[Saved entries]
----------------

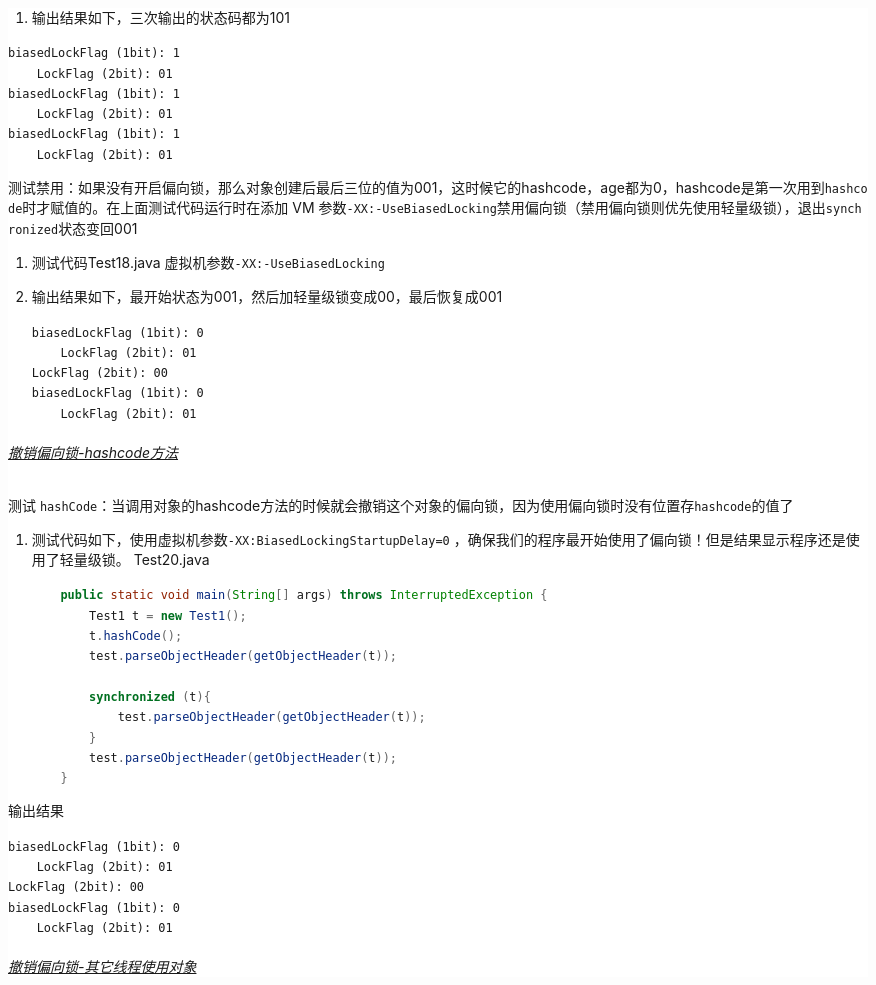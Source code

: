 1. 输出结果如下，三次输出的状态码都为101

```properties
biasedLockFlag (1bit): 1
    LockFlag (2bit): 01
biasedLockFlag (1bit): 1
    LockFlag (2bit): 01
biasedLockFlag (1bit): 1
    LockFlag (2bit): 01
```

测试禁用：如果没有开启偏向锁，那么对象创建后最后三位的值为001，这时候它的hashcode，age都为0，hashcode是第一次用到`hashcode`时才赋值的。在上面测试代码运行时在添加 VM 参数`-XX:-UseBiasedLocking`禁用偏向锁（禁用偏向锁则优先使用轻量级锁），退出`synchronized`状态变回001

1. 测试代码Test18.java 虚拟机参数`-XX:-UseBiasedLocking`

2. 输出结果如下，最开始状态为001，然后加轻量级锁变成00，最后恢复成001

   ```properties
   biasedLockFlag (1bit): 0
       LockFlag (2bit): 01
   LockFlag (2bit): 00
   biasedLockFlag (1bit): 0
       LockFlag (2bit): 01
   ```

###### [撤销偏向锁-hashcode方法](https://gu_chun_bo.gitee.io/java-construct/#/java并发编程/java并发1?id=撤销偏向锁-hashcode方法)

测试 `hashCode`：当调用对象的hashcode方法的时候就会撤销这个对象的偏向锁，因为使用偏向锁时没有位置存`hashcode`的值了

1. 测试代码如下，使用虚拟机参数`-XX:BiasedLockingStartupDelay=0`  ，确保我们的程序最开始使用了偏向锁！但是结果显示程序还是使用了轻量级锁。  Test20.java

   ```java
       public static void main(String[] args) throws InterruptedException {
           Test1 t = new Test1();
           t.hashCode();
           test.parseObjectHeader(getObjectHeader(t));
   
           synchronized (t){
               test.parseObjectHeader(getObjectHeader(t));
           }
           test.parseObjectHeader(getObjectHeader(t));
       }
   ```

输出结果

```properties
biasedLockFlag (1bit): 0
    LockFlag (2bit): 01
LockFlag (2bit): 00
biasedLockFlag (1bit): 0
    LockFlag (2bit): 01
```

###### [撤销偏向锁-其它线程使用对象](https://gu_chun_bo.gitee.io/java-construct/#/java并发编程/java并发1?id=撤销偏向锁-其它线程使用对象)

----------------

Work required
Please copy out each line of the data in which the word "construct" occurs.

Solution to this task
###### [撤销偏向锁-hashcode方法](https://gu_chun_bo.gitee.io/java-construct/#/java并发编程/java并发1?id=撤销偏向锁-hashcode方法)
###### [撤销偏向锁-其它线程使用对象](https://gu_chun_bo.gitee.io/java-construct/#/java并发编程/java并发1?id=撤销偏向锁-其它线程使用对象)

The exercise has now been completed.